◆ **REQUIRED WORK**
In the data below, one line contains "### Test Discovery Integration" and a later one contains "- Clean separation". Print both, with every line between them, exactly and alone.

◆ **RECORDS TO PROCESS**
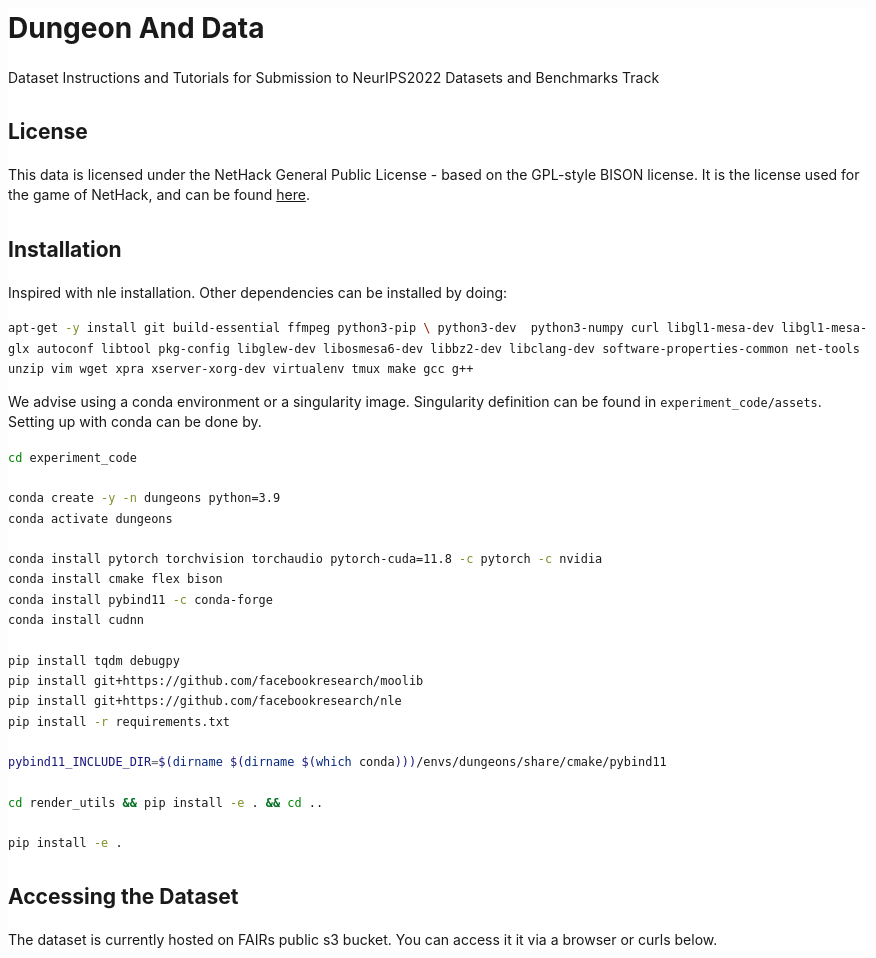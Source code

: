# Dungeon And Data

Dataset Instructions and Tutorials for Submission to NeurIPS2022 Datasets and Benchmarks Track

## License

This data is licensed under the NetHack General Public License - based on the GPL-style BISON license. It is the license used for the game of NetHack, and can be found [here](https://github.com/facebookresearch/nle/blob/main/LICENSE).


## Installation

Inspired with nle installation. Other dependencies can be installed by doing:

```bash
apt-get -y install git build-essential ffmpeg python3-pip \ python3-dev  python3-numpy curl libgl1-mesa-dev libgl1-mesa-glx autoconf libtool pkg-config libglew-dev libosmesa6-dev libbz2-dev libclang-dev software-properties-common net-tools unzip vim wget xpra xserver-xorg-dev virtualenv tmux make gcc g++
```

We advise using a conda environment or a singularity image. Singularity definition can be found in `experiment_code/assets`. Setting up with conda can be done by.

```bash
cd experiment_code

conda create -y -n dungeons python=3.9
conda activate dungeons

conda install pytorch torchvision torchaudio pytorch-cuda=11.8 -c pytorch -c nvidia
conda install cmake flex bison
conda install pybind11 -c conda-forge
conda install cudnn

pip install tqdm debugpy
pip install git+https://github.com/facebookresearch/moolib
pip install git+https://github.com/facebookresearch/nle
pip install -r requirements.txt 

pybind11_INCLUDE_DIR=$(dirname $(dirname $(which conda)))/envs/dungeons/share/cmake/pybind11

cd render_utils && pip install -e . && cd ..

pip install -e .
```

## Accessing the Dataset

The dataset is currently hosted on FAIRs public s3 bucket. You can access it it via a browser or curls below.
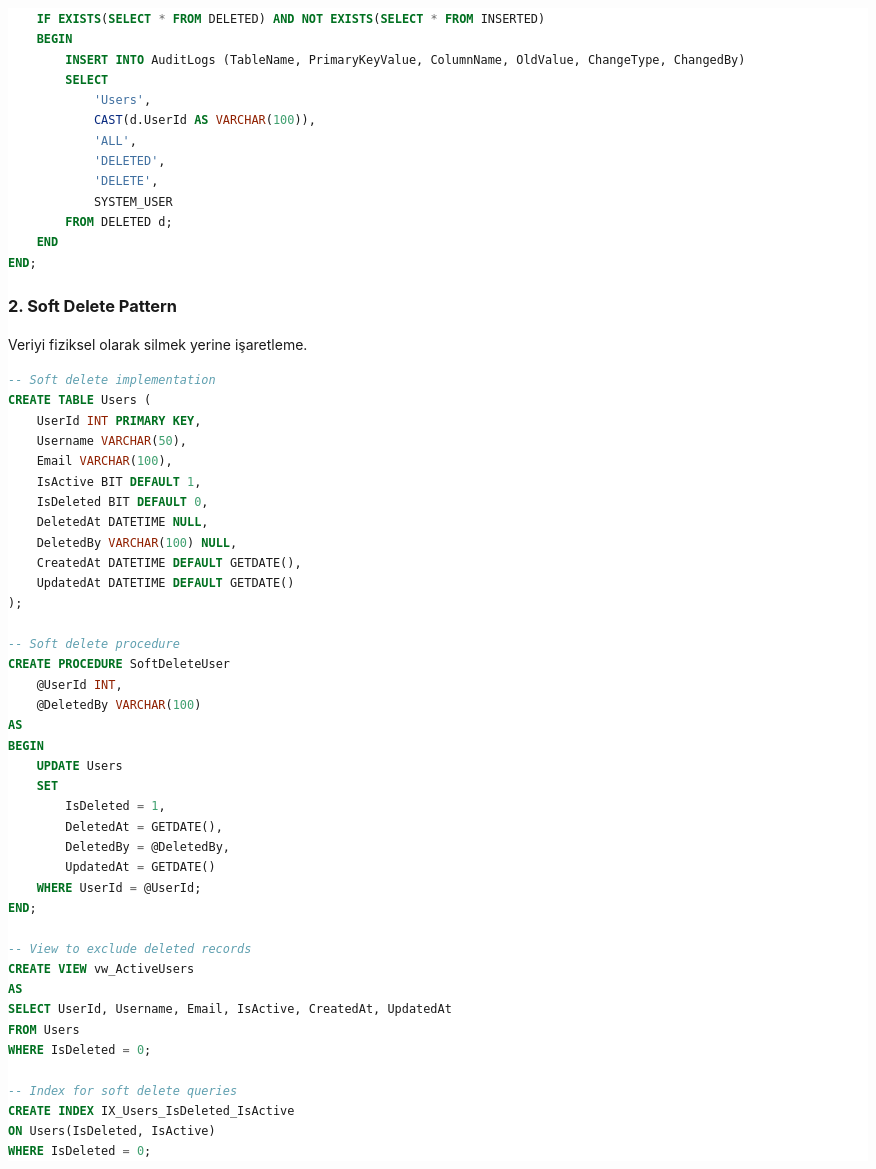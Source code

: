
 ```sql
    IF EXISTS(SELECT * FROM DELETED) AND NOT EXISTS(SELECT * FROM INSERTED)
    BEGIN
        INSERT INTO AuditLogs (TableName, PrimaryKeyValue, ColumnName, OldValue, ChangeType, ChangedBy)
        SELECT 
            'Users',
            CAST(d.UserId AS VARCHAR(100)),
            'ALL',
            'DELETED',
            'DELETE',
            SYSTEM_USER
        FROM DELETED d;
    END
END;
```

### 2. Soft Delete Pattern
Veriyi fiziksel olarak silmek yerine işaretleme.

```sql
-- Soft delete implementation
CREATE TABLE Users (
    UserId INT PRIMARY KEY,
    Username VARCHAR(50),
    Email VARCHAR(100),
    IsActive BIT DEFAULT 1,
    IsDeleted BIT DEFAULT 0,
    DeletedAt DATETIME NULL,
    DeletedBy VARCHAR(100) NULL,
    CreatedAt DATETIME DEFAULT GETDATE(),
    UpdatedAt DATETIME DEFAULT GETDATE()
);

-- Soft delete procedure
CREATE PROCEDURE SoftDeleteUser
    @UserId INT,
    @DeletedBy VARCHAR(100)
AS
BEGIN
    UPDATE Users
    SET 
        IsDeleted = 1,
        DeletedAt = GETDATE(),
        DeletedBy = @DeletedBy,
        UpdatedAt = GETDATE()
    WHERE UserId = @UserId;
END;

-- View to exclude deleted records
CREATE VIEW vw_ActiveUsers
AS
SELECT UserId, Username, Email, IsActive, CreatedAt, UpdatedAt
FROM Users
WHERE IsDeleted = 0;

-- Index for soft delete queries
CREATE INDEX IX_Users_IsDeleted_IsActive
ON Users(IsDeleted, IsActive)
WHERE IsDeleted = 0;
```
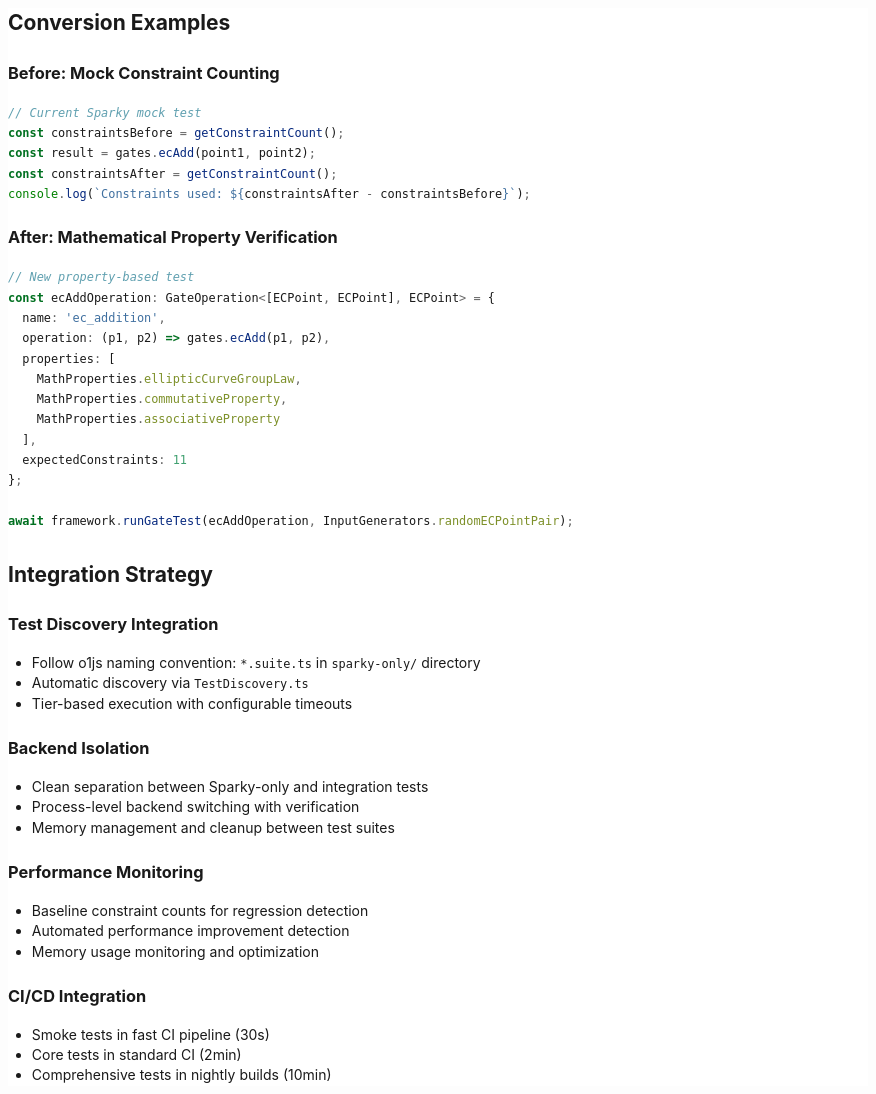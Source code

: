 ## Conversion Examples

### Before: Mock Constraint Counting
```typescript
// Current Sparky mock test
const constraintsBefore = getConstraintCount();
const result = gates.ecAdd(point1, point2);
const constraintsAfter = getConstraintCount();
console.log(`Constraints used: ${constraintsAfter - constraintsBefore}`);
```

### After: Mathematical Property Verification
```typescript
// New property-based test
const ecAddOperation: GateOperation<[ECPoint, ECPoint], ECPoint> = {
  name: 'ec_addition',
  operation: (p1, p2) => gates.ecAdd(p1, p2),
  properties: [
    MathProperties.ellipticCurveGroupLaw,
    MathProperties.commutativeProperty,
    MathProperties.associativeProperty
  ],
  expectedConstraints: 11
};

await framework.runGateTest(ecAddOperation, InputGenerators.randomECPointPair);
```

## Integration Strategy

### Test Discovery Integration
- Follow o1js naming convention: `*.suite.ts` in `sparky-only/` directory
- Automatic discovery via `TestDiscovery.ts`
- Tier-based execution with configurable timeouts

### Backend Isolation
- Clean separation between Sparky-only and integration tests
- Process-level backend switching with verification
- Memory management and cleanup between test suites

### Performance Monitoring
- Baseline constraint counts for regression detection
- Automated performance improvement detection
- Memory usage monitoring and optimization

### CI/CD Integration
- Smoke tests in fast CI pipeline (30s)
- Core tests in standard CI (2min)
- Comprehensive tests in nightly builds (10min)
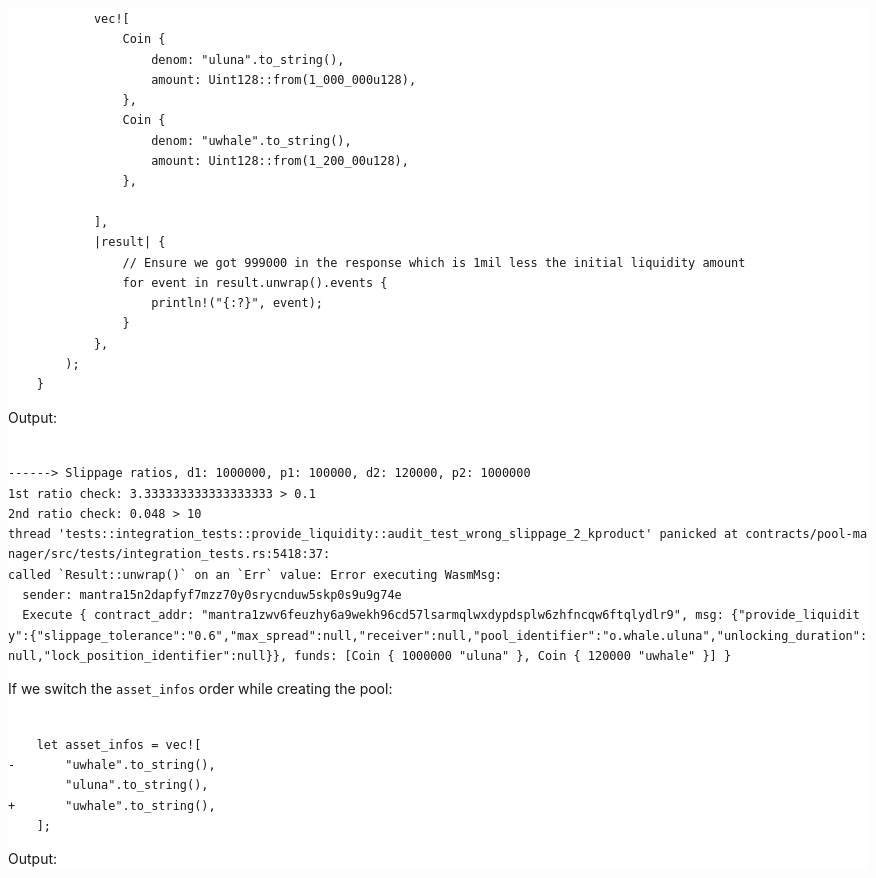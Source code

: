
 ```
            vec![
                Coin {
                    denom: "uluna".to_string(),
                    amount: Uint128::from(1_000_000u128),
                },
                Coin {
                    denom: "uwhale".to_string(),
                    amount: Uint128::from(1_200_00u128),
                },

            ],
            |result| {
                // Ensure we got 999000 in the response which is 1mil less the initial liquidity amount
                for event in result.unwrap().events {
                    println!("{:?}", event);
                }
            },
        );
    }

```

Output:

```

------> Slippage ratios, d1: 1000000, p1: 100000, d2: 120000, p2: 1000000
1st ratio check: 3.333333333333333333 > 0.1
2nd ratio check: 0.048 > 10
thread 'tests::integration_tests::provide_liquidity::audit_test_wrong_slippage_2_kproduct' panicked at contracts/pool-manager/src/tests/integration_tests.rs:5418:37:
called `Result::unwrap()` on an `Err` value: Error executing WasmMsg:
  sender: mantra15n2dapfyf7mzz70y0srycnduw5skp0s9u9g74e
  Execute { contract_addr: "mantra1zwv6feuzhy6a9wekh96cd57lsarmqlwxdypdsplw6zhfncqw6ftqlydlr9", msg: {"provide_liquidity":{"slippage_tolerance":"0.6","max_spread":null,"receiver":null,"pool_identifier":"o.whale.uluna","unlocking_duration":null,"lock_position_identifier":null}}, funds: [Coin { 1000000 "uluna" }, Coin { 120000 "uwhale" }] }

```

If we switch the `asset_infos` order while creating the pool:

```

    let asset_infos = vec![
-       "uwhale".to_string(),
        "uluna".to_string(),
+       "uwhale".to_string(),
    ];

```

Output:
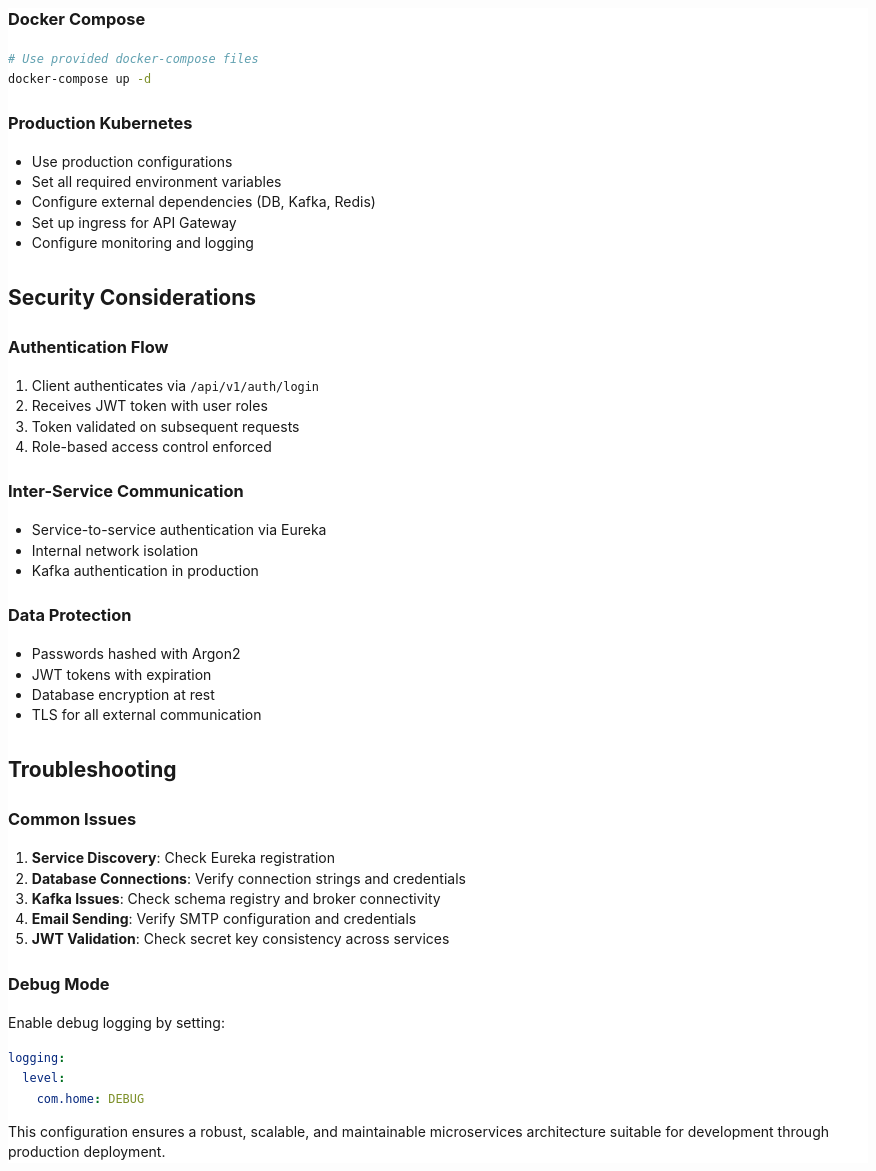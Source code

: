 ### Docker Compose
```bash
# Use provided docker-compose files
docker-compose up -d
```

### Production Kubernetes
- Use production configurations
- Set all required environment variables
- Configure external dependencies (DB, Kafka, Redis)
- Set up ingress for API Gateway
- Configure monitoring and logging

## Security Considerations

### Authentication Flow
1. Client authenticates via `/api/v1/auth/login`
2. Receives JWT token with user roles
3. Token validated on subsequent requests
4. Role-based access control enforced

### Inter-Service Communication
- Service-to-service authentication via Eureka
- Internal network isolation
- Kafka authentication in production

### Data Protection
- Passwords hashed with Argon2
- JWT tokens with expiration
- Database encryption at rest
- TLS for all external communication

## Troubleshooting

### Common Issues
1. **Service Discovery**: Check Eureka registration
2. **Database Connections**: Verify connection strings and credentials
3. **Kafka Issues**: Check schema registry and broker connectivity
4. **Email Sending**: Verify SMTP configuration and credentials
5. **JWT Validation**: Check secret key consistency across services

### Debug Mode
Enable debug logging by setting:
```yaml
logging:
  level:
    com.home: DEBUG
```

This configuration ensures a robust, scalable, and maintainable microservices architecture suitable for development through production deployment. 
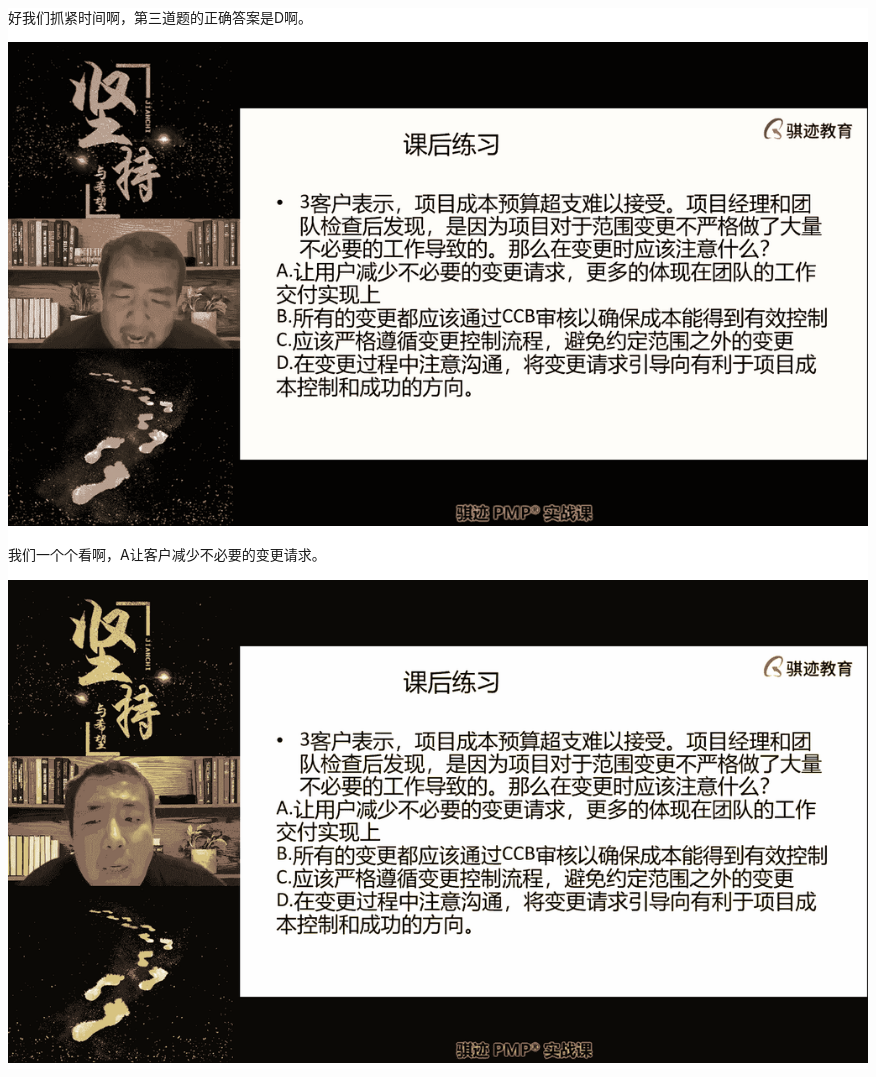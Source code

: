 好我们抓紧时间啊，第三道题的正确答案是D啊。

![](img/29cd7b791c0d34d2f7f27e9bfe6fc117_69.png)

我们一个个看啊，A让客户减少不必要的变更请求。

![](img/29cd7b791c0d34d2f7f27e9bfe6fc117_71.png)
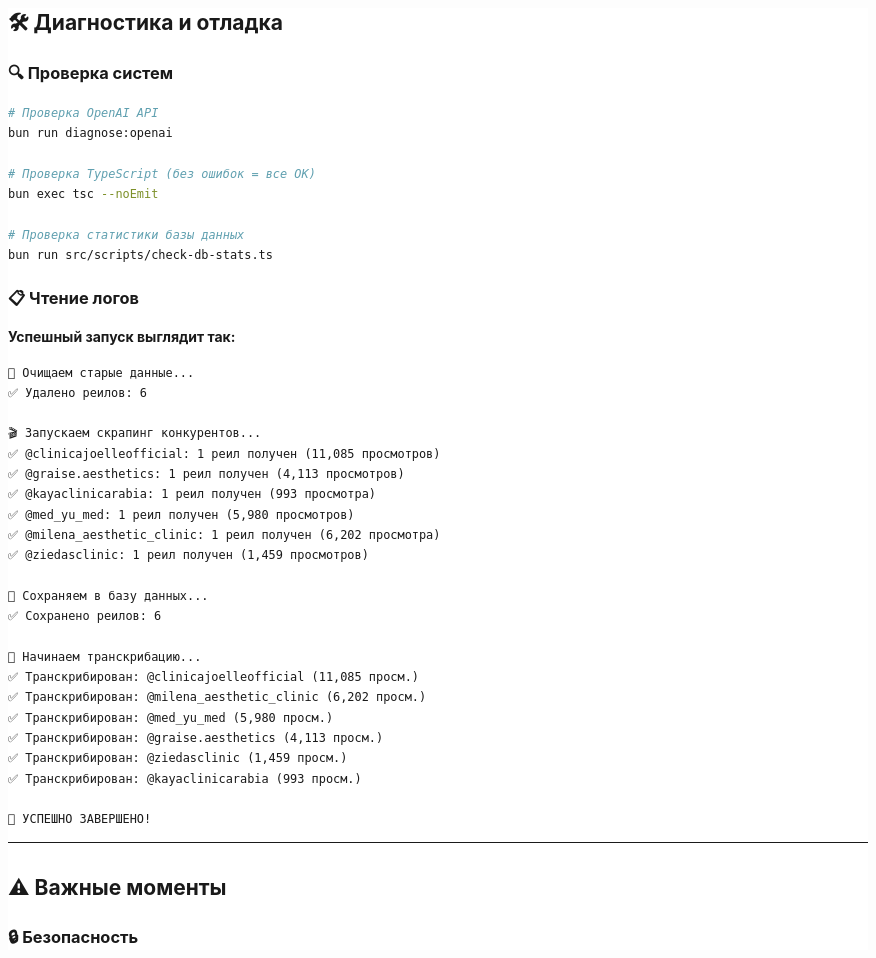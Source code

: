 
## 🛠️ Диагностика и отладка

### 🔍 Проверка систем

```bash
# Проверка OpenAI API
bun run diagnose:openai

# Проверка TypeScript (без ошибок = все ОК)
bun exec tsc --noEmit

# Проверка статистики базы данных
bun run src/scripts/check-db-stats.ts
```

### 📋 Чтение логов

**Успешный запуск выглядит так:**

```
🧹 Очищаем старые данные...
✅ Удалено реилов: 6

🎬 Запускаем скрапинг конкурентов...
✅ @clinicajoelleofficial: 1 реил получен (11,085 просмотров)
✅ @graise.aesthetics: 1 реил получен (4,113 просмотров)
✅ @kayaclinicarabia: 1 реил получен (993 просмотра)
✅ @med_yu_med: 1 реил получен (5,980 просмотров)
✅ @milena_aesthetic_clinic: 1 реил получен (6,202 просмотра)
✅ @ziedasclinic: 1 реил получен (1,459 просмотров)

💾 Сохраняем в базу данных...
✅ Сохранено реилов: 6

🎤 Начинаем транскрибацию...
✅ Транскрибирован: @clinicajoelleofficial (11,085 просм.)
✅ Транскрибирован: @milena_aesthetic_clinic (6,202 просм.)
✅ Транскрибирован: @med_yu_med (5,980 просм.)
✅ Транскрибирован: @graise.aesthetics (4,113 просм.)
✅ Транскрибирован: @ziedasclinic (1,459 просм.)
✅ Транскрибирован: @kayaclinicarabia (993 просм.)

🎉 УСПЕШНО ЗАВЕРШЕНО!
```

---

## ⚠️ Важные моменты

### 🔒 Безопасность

◆ **EXPECTED ANSWER**
### Test Discovery Integration
- Follow o1js naming convention: `*.suite.ts` in `sparky-only/` directory
- Automatic discovery via `TestDiscovery.ts`
- Tier-based execution with configurable timeouts

### Backend Isolation
- Clean separation between Sparky-only and integration tests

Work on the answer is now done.